Exercise details: Return the lines below that contain the word "optimization".

Stored data entries
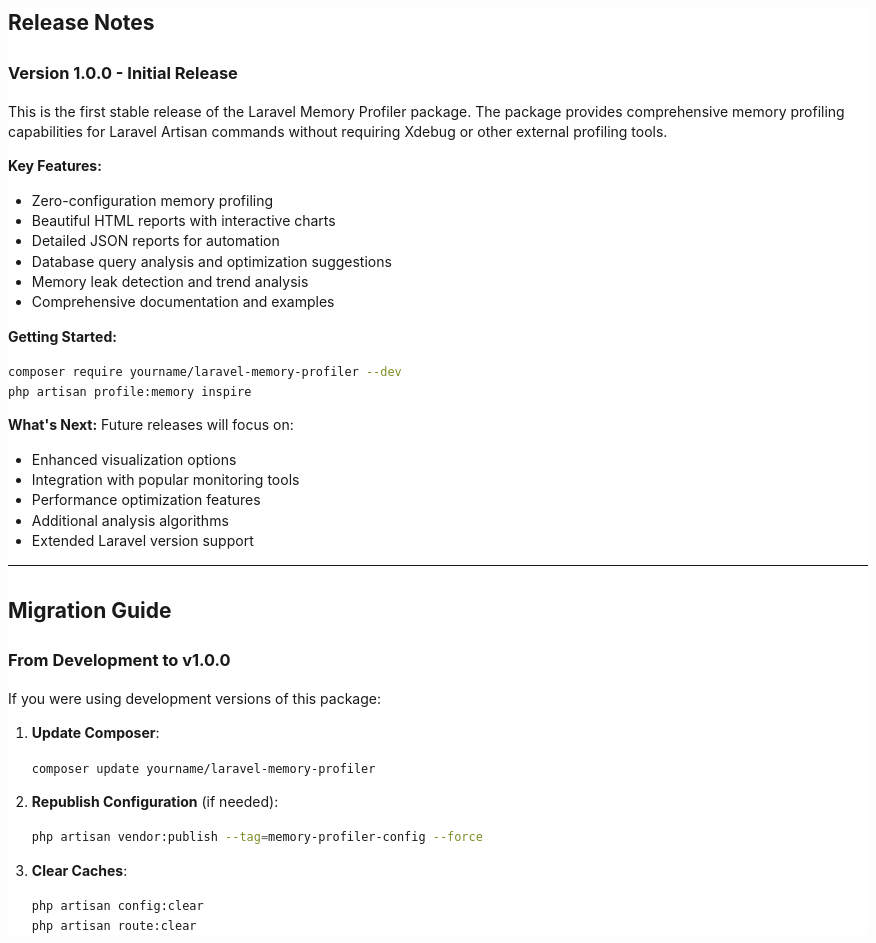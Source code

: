 
## Release Notes

### Version 1.0.0 - Initial Release

This is the first stable release of the Laravel Memory Profiler package. The package provides comprehensive memory profiling capabilities for Laravel Artisan commands without requiring Xdebug or other external profiling tools.

**Key Features:**
- Zero-configuration memory profiling
- Beautiful HTML reports with interactive charts
- Detailed JSON reports for automation
- Database query analysis and optimization suggestions
- Memory leak detection and trend analysis
- Comprehensive documentation and examples

**Getting Started:**
```bash
composer require yourname/laravel-memory-profiler --dev
php artisan profile:memory inspire
```

**What's Next:**
Future releases will focus on:
- Enhanced visualization options
- Integration with popular monitoring tools
- Performance optimization features
- Additional analysis algorithms
- Extended Laravel version support

---

## Migration Guide

### From Development to v1.0.0

If you were using development versions of this package:

1. **Update Composer**:
   ```bash
   composer update yourname/laravel-memory-profiler
   ```

2. **Republish Configuration** (if needed):
   ```bash
   php artisan vendor:publish --tag=memory-profiler-config --force
   ```

3. **Clear Caches**:
   ```bash
   php artisan config:clear
   php artisan route:clear
   ```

Result of the exercise:
- Database query analysis and optimization suggestions
- Performance optimization features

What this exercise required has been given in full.